**TASK TO COMPLETE:**
Lines with the string "NVIDIA" are to be identified in the listing and copied.

**DATA LISTING:**
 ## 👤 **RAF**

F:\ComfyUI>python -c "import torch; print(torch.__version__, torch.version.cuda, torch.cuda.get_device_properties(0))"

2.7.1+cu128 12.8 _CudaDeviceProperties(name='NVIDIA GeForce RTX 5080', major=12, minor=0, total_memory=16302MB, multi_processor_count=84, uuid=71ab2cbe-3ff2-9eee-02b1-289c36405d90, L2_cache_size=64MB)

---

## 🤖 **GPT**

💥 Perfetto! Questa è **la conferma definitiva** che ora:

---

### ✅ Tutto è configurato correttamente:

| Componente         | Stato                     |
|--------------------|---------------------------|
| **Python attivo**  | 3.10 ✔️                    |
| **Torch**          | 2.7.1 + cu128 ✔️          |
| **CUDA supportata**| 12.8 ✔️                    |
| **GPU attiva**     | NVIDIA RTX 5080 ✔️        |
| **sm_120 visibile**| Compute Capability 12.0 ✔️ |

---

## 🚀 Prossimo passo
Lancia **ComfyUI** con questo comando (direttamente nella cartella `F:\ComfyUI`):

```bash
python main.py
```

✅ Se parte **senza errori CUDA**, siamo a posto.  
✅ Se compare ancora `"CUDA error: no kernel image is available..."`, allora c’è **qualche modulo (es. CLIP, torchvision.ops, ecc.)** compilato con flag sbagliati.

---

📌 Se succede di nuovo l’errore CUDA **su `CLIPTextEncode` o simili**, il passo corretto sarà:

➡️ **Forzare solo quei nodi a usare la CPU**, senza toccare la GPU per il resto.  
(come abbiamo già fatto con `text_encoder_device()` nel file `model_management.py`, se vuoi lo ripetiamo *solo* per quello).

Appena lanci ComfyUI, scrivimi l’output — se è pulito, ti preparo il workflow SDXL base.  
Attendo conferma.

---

**RESPONSE BELOW:**
2.7.1+cu128 12.8 _CudaDeviceProperties(name='NVIDIA GeForce RTX 5080', major=12, minor=0, total_memory=16302MB, multi_processor_count=84, uuid=71ab2cbe-3ff2-9eee-02b1-289c36405d90, L2_cache_size=64MB)
| **GPU attiva**     | NVIDIA RTX 5080 ✔️        |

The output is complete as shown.